We expect that reimbursements for the diagnostic testing industry will continue to remain under pressure. Today, the
federal government and many state governments face serious budget deficits and healthcare spending is subject to reductions,
and efforts to reduce reimbursements and stringent cost controls by government and other payers for existing tests may
continue. However, we believe that as new tests are developed which either improve on the effectiveness of existing tests or
provide new diagnostic capabilities, the government and other payers will add these tests as covered services, because of the
importance of laboratory testing in assessing and managing the health of patients. We continue to emphasize the importance
and the high value of laboratory testing with healthcare insurers and government payers at the federal and state level.
Critical Accounting Policies
The preparation of financial statements in conformity with accounting principles generally accepted in the United
States of America requires us to make estimates and assumptions and select accounting policies that affect our reported
financial results and the disclosure of contingent assets and liabilities.
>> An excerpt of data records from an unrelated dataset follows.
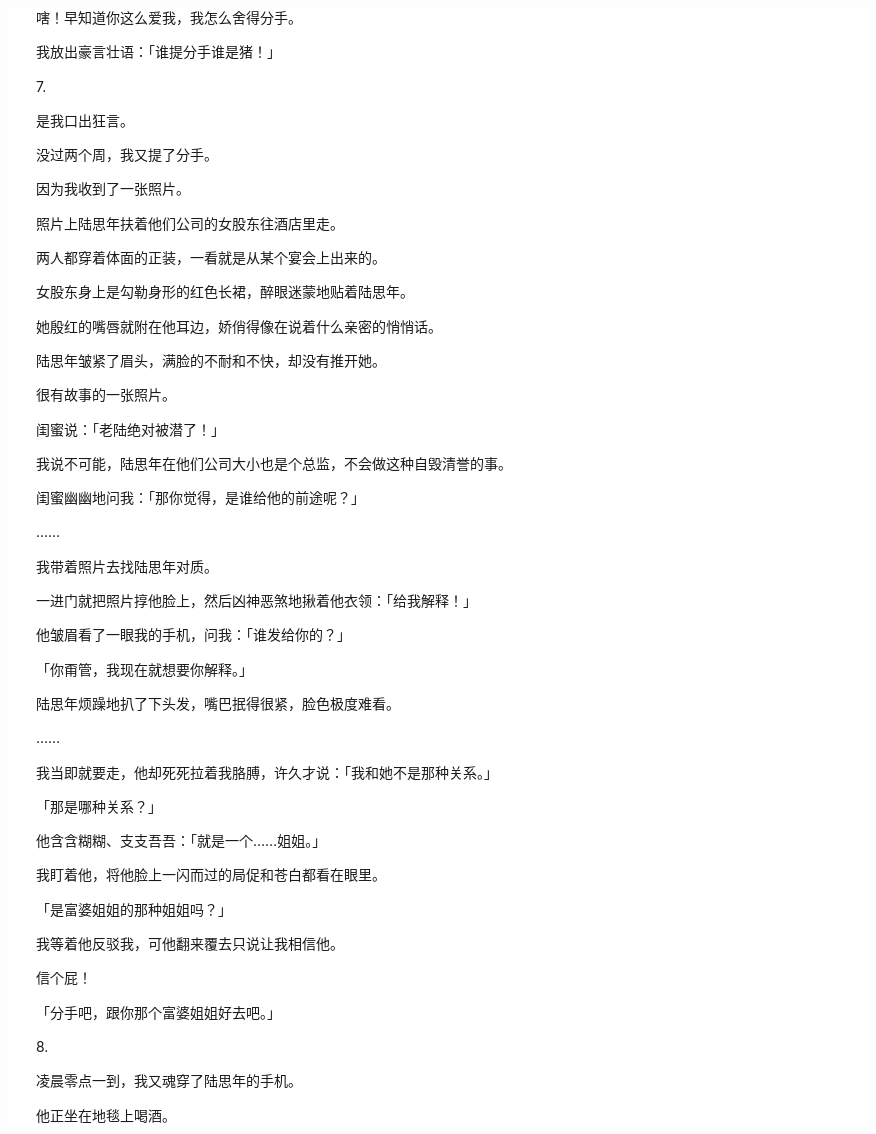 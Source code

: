 &emsp;&emsp;嗐！早知道你这么爱我，我怎么舍得分手。  
  
&emsp;&emsp;我放出豪言壮语：「谁提分手谁是猪！」  
  
&emsp;&emsp;7.  
  
&emsp;&emsp;是我口出狂言。  
  
&emsp;&emsp;没过两个周，我又提了分手。  
  
&emsp;&emsp;因为我收到了一张照片。  
  
&emsp;&emsp;照片上陆思年扶着他们公司的女股东往酒店里走。  
  
&emsp;&emsp;两人都穿着体面的正装，一看就是从某个宴会上出来的。  
  
&emsp;&emsp;女股东身上是勾勒身形的红色长裙，醉眼迷蒙地贴着陆思年。  
  
&emsp;&emsp;她殷红的嘴唇就附在他耳边，娇俏得像在说着什么亲密的悄悄话。  
  
&emsp;&emsp;陆思年皱紧了眉头，满脸的不耐和不快，却没有推开她。  
  
&emsp;&emsp;很有故事的一张照片。  
  
&emsp;&emsp;闺蜜说：「老陆绝对被潜了！」  
  
&emsp;&emsp;我说不可能，陆思年在他们公司大小也是个总监，不会做这种自毁清誉的事。  
  
&emsp;&emsp;闺蜜幽幽地问我：「那你觉得，是谁给他的前途呢？」  
  
&emsp;&emsp;……  
  
&emsp;&emsp;我带着照片去找陆思年对质。  
  
&emsp;&emsp;一进门就把照片㨃他脸上，然后凶神恶煞地揪着他衣领：「给我解释！」  
  
&emsp;&emsp;他皱眉看了一眼我的手机，问我：「谁发给你的？」  
  
&emsp;&emsp;「你甭管，我现在就想要你解释。」  
  
&emsp;&emsp;陆思年烦躁地扒了下头发，嘴巴抿得很紧，脸色极度难看。  
  
&emsp;&emsp;……  
  
&emsp;&emsp;我当即就要走，他却死死拉着我胳膊，许久才说：「我和她不是那种关系。」  
  
&emsp;&emsp;「那是哪种关系？」  
  
&emsp;&emsp;他含含糊糊、支支吾吾：「就是一个……姐姐。」  
  
&emsp;&emsp;我盯着他，将他脸上一闪而过的局促和苍白都看在眼里。  
  
&emsp;&emsp;「是富婆姐姐的那种姐姐吗？」  
  
&emsp;&emsp;我等着他反驳我，可他翻来覆去只说让我相信他。  
  
&emsp;&emsp;信个屁！  
  
&emsp;&emsp;「分手吧，跟你那个富婆姐姐好去吧。」  
  
&emsp;&emsp;8.  
  
&emsp;&emsp;凌晨零点一到，我又魂穿了陆思年的手机。  
  
&emsp;&emsp;他正坐在地毯上喝酒。  
   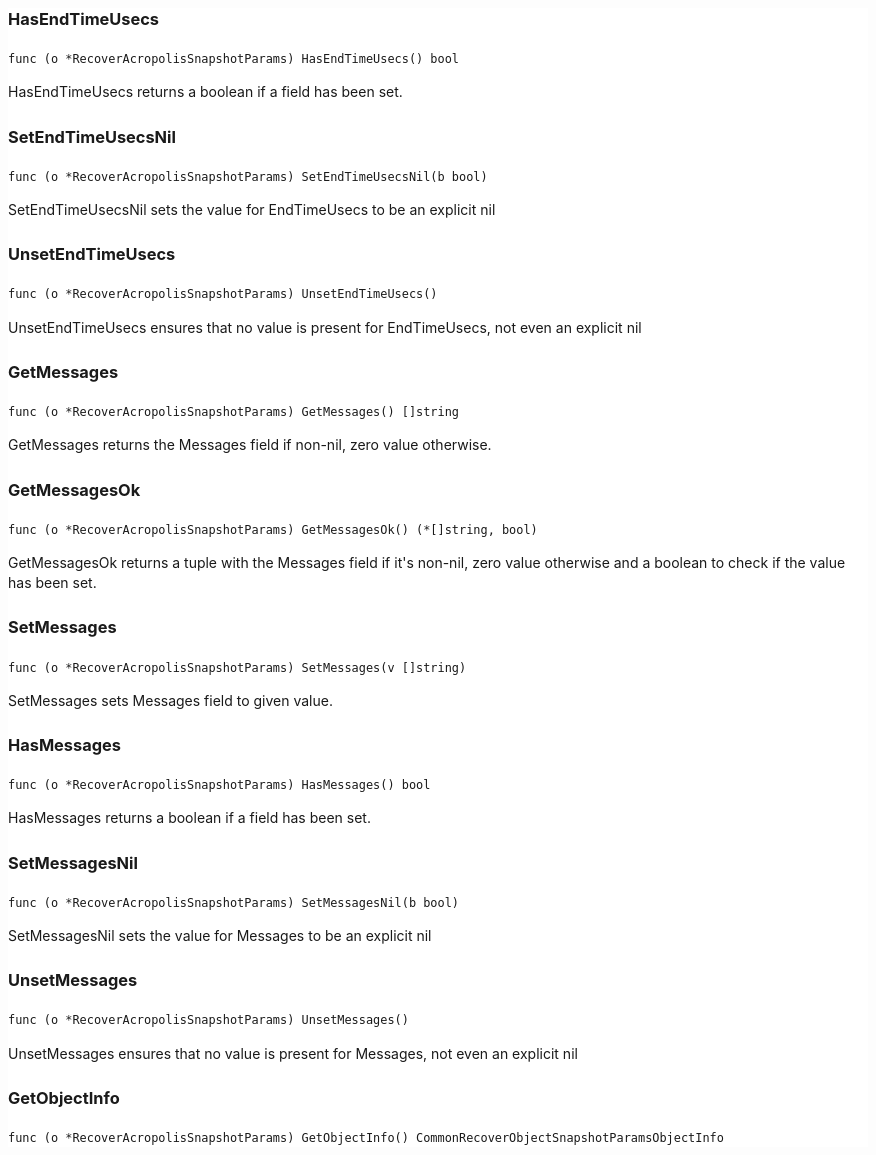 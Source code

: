 ### HasEndTimeUsecs

`func (o *RecoverAcropolisSnapshotParams) HasEndTimeUsecs() bool`

HasEndTimeUsecs returns a boolean if a field has been set.

### SetEndTimeUsecsNil

`func (o *RecoverAcropolisSnapshotParams) SetEndTimeUsecsNil(b bool)`

 SetEndTimeUsecsNil sets the value for EndTimeUsecs to be an explicit nil

### UnsetEndTimeUsecs
`func (o *RecoverAcropolisSnapshotParams) UnsetEndTimeUsecs()`

UnsetEndTimeUsecs ensures that no value is present for EndTimeUsecs, not even an explicit nil
### GetMessages

`func (o *RecoverAcropolisSnapshotParams) GetMessages() []string`

GetMessages returns the Messages field if non-nil, zero value otherwise.

### GetMessagesOk

`func (o *RecoverAcropolisSnapshotParams) GetMessagesOk() (*[]string, bool)`

GetMessagesOk returns a tuple with the Messages field if it's non-nil, zero value otherwise
and a boolean to check if the value has been set.

### SetMessages

`func (o *RecoverAcropolisSnapshotParams) SetMessages(v []string)`

SetMessages sets Messages field to given value.

### HasMessages

`func (o *RecoverAcropolisSnapshotParams) HasMessages() bool`

HasMessages returns a boolean if a field has been set.

### SetMessagesNil

`func (o *RecoverAcropolisSnapshotParams) SetMessagesNil(b bool)`

 SetMessagesNil sets the value for Messages to be an explicit nil

### UnsetMessages
`func (o *RecoverAcropolisSnapshotParams) UnsetMessages()`

UnsetMessages ensures that no value is present for Messages, not even an explicit nil
### GetObjectInfo

`func (o *RecoverAcropolisSnapshotParams) GetObjectInfo() CommonRecoverObjectSnapshotParamsObjectInfo`
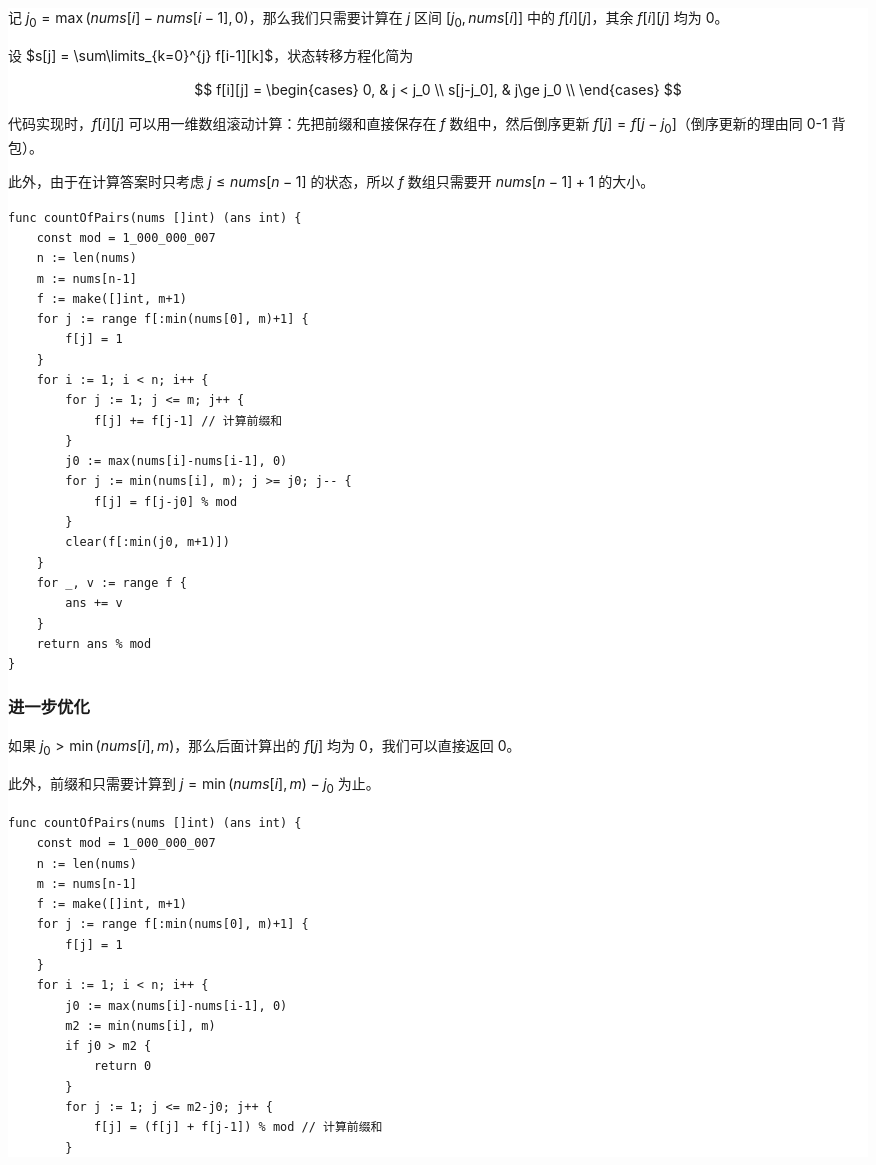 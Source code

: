 记 $j_0 = \max(\textit{nums}[i] - \textit{nums}[i-1], 0)$，那么我们只需要计算在 $j$ 区间 $[j_0, \textit{nums}[i]]$ 中的 $f[i][j]$，其余 $f[i][j]$ 均为 $0$。

设 $s[j] = \sum\limits_{k=0}^{j} f[i-1][k]$，状态转移方程化简为

$$
f[i][j] =
\begin{cases}
0, & j < j_0     \\
s[j-j_0], &  j\ge j_0    \\
\end{cases}
$$

代码实现时，$f[i][j]$ 可以用一维数组滚动计算：先把前缀和直接保存在 $f$ 数组中，然后倒序更新 $f[j] = f[j-j_0]$（倒序更新的理由同 0-1 背包）。

此外，由于在计算答案时只考虑 $j\le \textit{nums}[n-1]$ 的状态，所以 $f$ 数组只需要开 $\textit{nums}[n-1]+1$ 的大小。

```
func countOfPairs(nums []int) (ans int) {
	const mod = 1_000_000_007
	n := len(nums)
	m := nums[n-1]
	f := make([]int, m+1)
	for j := range f[:min(nums[0], m)+1] {
		f[j] = 1
	}
	for i := 1; i < n; i++ {
		for j := 1; j <= m; j++ {
			f[j] += f[j-1] // 计算前缀和
		}
		j0 := max(nums[i]-nums[i-1], 0)
		for j := min(nums[i], m); j >= j0; j-- {
			f[j] = f[j-j0] % mod
		}
		clear(f[:min(j0, m+1)])
	}
	for _, v := range f {
		ans += v
	}
	return ans % mod
}
```

### 进一步优化

如果 $j_0 > \min(\textit{nums}[i],m)$，那么后面计算出的 $f[j]$ 均为 $0$，我们可以直接返回 $0$。

此外，前缀和只需要计算到 $j=\min(\textit{nums}[i],m) - j_0$ 为止。

```
func countOfPairs(nums []int) (ans int) {
	const mod = 1_000_000_007
	n := len(nums)
	m := nums[n-1]
	f := make([]int, m+1)
	for j := range f[:min(nums[0], m)+1] {
		f[j] = 1
	}
	for i := 1; i < n; i++ {
		j0 := max(nums[i]-nums[i-1], 0)
		m2 := min(nums[i], m)
		if j0 > m2 {
			return 0
		}
		for j := 1; j <= m2-j0; j++ {
			f[j] = (f[j] + f[j-1]) % mod // 计算前缀和
		}
```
While many operational aspects of our business are subject to complex federal, state and local regulations, the
accounting for most of our business is generally straightforward, with net revenues primarily recognized upon completion of
the testing process. Our revenues are primarily comprised of a high volume of relatively low-dollar transactions, and about one-
half of our total costs and expenses consist of employee compensation and benefits. Due to the nature of our business, several
of our accounting policies involve significant estimates and judgments:
revenues and accounts receivable associated with DIS;
reserves for general and professional liability claims;
reserves for other legal proceedings;
accounting for and recoverability of goodwill; and
accounting for stock-based compensation expense.